The second pattern discussed – the production of spatial periphery – is a political process applied from the center of society. On the one hand, political decisions under the principles of capitalist statehood create landscapes of centrality and periphery. Products of this include patterns of exclusion in social housing, refugee camps, shelters for the homeless, nursing homes, but also the assignment to precarious working conditions. During the pandemic all of these social settings have become COVID-19 hotspots in Germany. At the same time, housing estates and urban districts in particular have been portrayed in political discourse as dangerous places, in order to decouple the pandemic from mainstream society. This strategy is already known from discourses about ghettos. First the pandemic is spatialized, then part of the space is labeled “migrant,” “poor,” “unruly,” etc., leading to the conclusion that this space, along with its inhabitants, is the true problem.

Centrality

What becomes evident is that the making of un/safe spaces is a political process applied by the powerful. Foucault argues that in the course of neoliberalization the political economy becomes the defining rationale for governmental decisions. Wendy Brown adds that “the state’s purpose is to facilitate the economy, and the state’s legitimacy is linked to the growth of the economy.” German measures aiming to constrain COVID-19 adhered to this principle.
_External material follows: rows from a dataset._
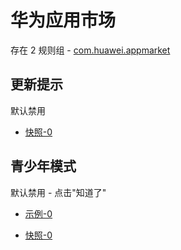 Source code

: # 华为应用市场

存在 2 规则组 - [com.huawei.appmarket](/src/apps/com.huawei.appmarket.ts)

## 更新提示

默认禁用

- [快照-0](https://i.gkd.li/i/13228520)

## 青少年模式

默认禁用 - 点击"知道了"

- [示例-0](https://m.gkd.li/57941037/461e8848-e8ed-4daf-b5f4-4b1aaa72e9a8)

- [快照-0](https://i.gkd.li/i/14219285)
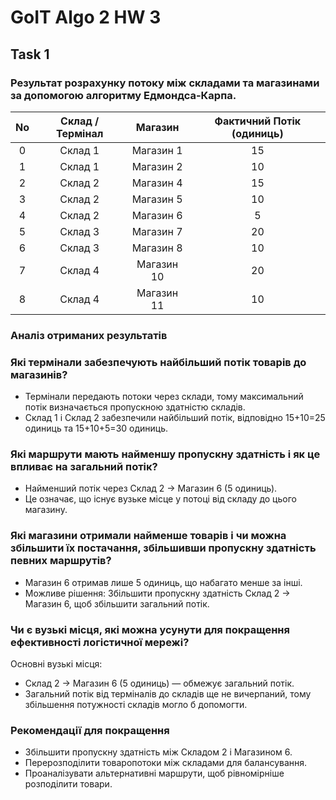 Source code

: # GoIT Algo 2 HW 3

## Task 1

### Результат розрахунку потоку між складами та магазинами за допомогою алгоритму Едмондса-Карпа.

|No  |Склад / Термінал   |  Магазин | Фактичний Потік (одиниць)|
|:--:|:----:|:--:|:--:|
|0   |   Склад 1 | Магазин 1      |               15 |
|1   |   Склад 1 | Магазин 2      |               10 |
|2   |   Склад 2 | Магазин 4      |               15 |
|3   |   Склад 2 | Магазин 5      |               10 |
|4   |   Склад 2 | Магазин 6      |               5  |
|5   |   Склад 3 | Магазин 7      |               20 |
|6   |   Склад 3 | Магазин 8      |               10 |
|7   |   Склад 4 | Магазин 10     |               20 |
|8   |   Склад 4 | Магазин 11     |               10 |

### Аналіз отриманих результатів

### Які термінали забезпечують найбільший потік товарів до магазинів?

+ Термінали передають потоки через склади, тому максимальний потік визначається пропускною здатністю складів.
+ Склад 1 і Склад 2 забезпечили найбільший потік, відповідно 15+10=25 одиниць та 15+10+5=30 одиниць.

### Які маршрути мають найменшу пропускну здатність і як це впливає на загальний потік?

+ Найменший потік через Склад 2 → Магазин 6 (5 одиниць).
+ Це означає, що існує вузьке місце у потоці від складу до цього магазину.

### Які магазини отримали найменше товарів і чи можна збільшити їх постачання, збільшивши пропускну здатність певних маршрутів?
+ Магазин 6 отримав лише 5 одиниць, що набагато менше за інші.
+ Можливе рішення: Збільшити пропускну здатність Склад 2 → Магазин 6, щоб збільшити загальний потік.

### Чи є вузькі місця, які можна усунути для покращення ефективності логістичної мережі?
Основні вузькі місця:
+ Склад 2 → Магазин 6 (5 одиниць) — обмежує загальний потік.
+ Загальний потік від терміналів до складів ще не вичерпаний, тому збільшення потужності складів могло б допомогти.

### Рекомендації для покращення
+ Збільшити пропускну здатність між Складом 2 і Магазином 6.
+ Перерозподілити товаропотоки між складами для балансування.
+ Проаналізувати альтернативні маршрути, щоб рівномірніше розподілити товари. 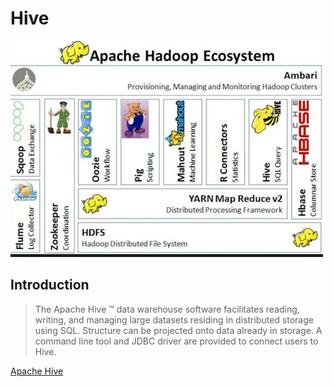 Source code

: # Hive

![](../.gitbook/assets/screen-shot-2018-12-29-at-11.00.27-pm%20%281%29.png)

## Introduction

> The Apache Hive ™ data warehouse software facilitates reading, writing, and managing large datasets residing in distributed storage using SQL. Structure can be projected onto data already in storage. A command line tool and JDBC driver are provided to connect users to Hive.

[Apache Hive](https://hive.apache.org/)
According to the available data, only 12.8% of gross value added was directly affected by pandemic-related restrictions: these effects were felt the most in retail, catering, education, the travel and recreation industries, and culture. The other 87.2% of the economy continued operations more or less unaffected. No attempt was ever made to shut down the economy to protect the precarious labor force from infection.

It follows that mass outbreaks in peripheralized spaces also indicate centrality. This can be argued for the high infection rates in slaughterhouses, logistic centers, and schools. The meat industry is an important export-oriented sector in Germany, whose production was not allowed to come to a standstill. In the case of logistic centers, Agnieszka Mróz, an Amazon worker from Poznan, Poland, made this point sharply when she stated that she and her fellow workers were not victims, but worked at the central hub of global capitalism, crucial to the unimpeded flow of commodities. In the case of schools, it is clear that, despite much talk of children’s rights, children never counted for much during the pandemic. Schools were opened primarily to keep parents available for the labor force and not for the sake of educational justice.

Patterns of state (non-)interventionism

COVID-19 marks multiple spatial, institutional, and social peripheries, and these are the spaces where the virus and the social consequences have the greatest adverse effects. Socioeconomic deprivation exposes people to deadly risks and poverty. Regarding state interventionism, it is of great importance to highlight the authoritarian and security-oriented paths that most governments have chosen to take in confronting the virus, instead of including people in a democratic process of restraining freedom based on solidarity and justice. But it is also important to analyze more carefully where the state has chosen not to take action, and not make places safe. And where, instead, political decisions have deepened patterns of externalization, marginalization, and peripheralization along the class, race, and gender lines, in order to protect ‘the people’ from whom the marginalized are separated.